## Task to carry out
Scan the listing below. Copy each line that contains "Priests".

## Excerpted records
=-=-=

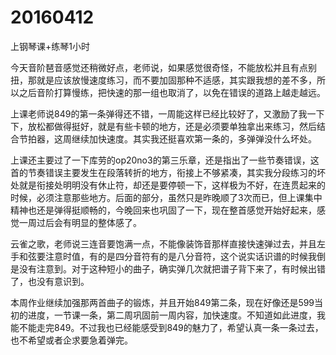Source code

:# 20160412

上钢琴课+练琴1小时

今天音阶琶音感觉还稍微好点，老师说，如果感觉很奇怪，不能放松并且有点别扭，那就是应该放慢速度练习，而不要加固那种不适感，其实跟我想的差不多，所以之后音阶打算慢练，把快速的那一组也取消了，以免在错误的道路上越走越远。

上课老师说849的第一条弹得还不错，一周能这样已经比较好了，又激励了我一下下，放松都做得挺好，就是有些卡顿的地方，还是必须要单独拿出来练习，然后结合节拍器，这周继续加快速度。其实我还挺喜欢第一条的，多弹弹没什么坏处。

上课还主要过了一下库劳的op20no3的第三乐章，还是指出了一些节奏错误，这首的节奏错误主要发生在段落转折的地方，衔接上不够紧凑，其实我分段练习的坏处就是衔接处明明没有休止符，却还是要停顿一下，这样极为不好，在连贯起来的时候，必须注意那些地方。后面的部分，虽然只是昨晚顺了3次而已，但上课集中精神也还是弹得挺顺畅的，今晚回来也巩固了一下，现在整首感觉开始好起来，感觉一周过后会有明显的整体感了。

云雀之歌，老师说三连音要饱满一点，不能像装饰音那样直接快速弹过去，并且左手和弦要注意时值，有的是四分音符有的是八分音符，这个说实话识谱的时候我倒是没有注意到。对于这种短小的曲子，确实弹几次就把谱子背下来了，有时候出错了，也没有意识到。

本周作业继续加强那两首曲子的锻炼，并且开始849第二条，现在好像还是599当初的进度，一节课一条，第二周巩固前一周内容，加快速度。不知道如此进度，我能不能走完849。不过我也已经能感受到849的魅力了，希望认真一条一条过去，也不希望或者企求要急着弹完。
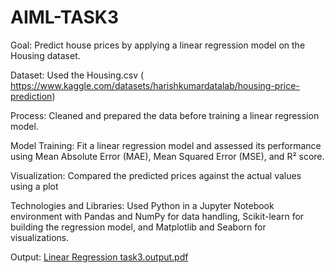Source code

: # AIML-TASK3
Goal: Predict house prices by applying a linear regression model on the Housing dataset.

Dataset:
Used the Housing.csv ( https://www.kaggle.com/datasets/harishkumardatalab/housing-price-prediction)

Process: 
Cleaned and prepared the data before training a linear regression model.

Model Training:
Fit a linear regression model and assessed its performance using Mean Absolute Error (MAE), Mean Squared Error (MSE), and R² score.

Visualization:
Compared the predicted prices against the actual values using a plot

Technologies and Libraries:
Used Python in a Jupyter Notebook environment with Pandas and NumPy for data handling, Scikit-learn for building the regression model, and Matplotlib and Seaborn for visualizations.

Output:
[Linear Regression task3.output.pdf](https://github.com/user-attachments/files/20924380/Linear.Regression.task3.output.pdf)
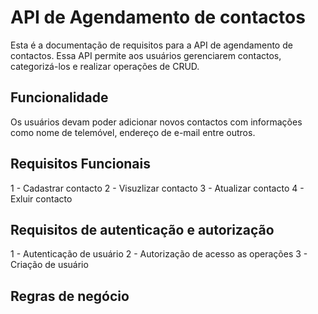 # API de Agendamento de contactos

Esta é a documentação de requisitos para a API de agendamento de contactos. Essa API permite aos usuários gerenciarem contactos, categorizá-los e realizar operações de CRUD.

## Funcionalidade

Os usuários devam poder adicionar novos contactos com informações como nome de telemóvel, endereço de e-mail entre outros.

## Requisitos Funcionais

1 - Cadastrar contacto
2 - Visuzlizar contacto
3 - Atualizar contacto
4 - Exluir contacto

## Requisitos de autenticação e autorização
1 - Autenticação de usuário
2 - Autorização de acesso as operações
3 - Criação de usuário

## Regras de negócio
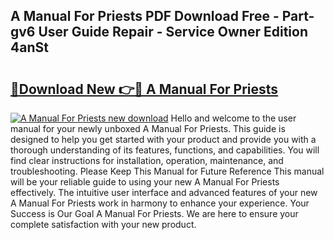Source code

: ## A Manual For Priests PDF Download Free - Part-gv6 User Guide Repair - Service Owner Edition 4anSt

# <h2><a href="http://bc35459.oget.top/?id=A+Manual+For+Priests">🔗Download New 👉🔴 A Manual For Priests</a></h2>

[![A Manual For Priests new download](https://i.imgur.com/5g1atiW.png)](http://bc35459.oget.top/?id=A+Manual+For+Priests)
Hello and welcome to the user manual for your newly unboxed A Manual For Priests. This guide is designed to help you get started with your product and provide you with a thorough understanding of its features, functions, and capabilities. You will find clear instructions for installation, operation, maintenance, and troubleshooting. Please Keep This Manual for Future Reference This manual will be your reliable guide to using your new A Manual For Priests effectively. The intuitive user interface and advanced features of your new A Manual For Priests work in harmony to enhance your experience. Your Success is Our Goal A Manual For Priests. We are here to ensure your complete satisfaction with your new product.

=-=-=

## Reply
: ## A Manual For Priests PDF Download Free - Part-gv6 User Guide Repair - Service Owner Edition 4anSt
# <h2><a href="http://bc35459.oget.top/?id=A+Manual+For+Priests">🔗Download New 👉🔴 A Manual For Priests</a></h2>
[![A Manual For Priests new download](https://i.imgur.com/5g1atiW.png)](http://bc35459.oget.top/?id=A+Manual+For+Priests)
Hello and welcome to the user manual for your newly unboxed A Manual For Priests. This guide is designed to help you get started with your product and provide you with a thorough understanding of its features, functions, and capabilities. You will find clear instructions for installation, operation, maintenance, and troubleshooting. Please Keep This Manual for Future Reference This manual will be your reliable guide to using your new A Manual For Priests effectively. The intuitive user interface and advanced features of your new A Manual For Priests work in harmony to enhance your experience. Your Success is Our Goal A Manual For Priests. We are here to ensure your complete satisfaction with your new product.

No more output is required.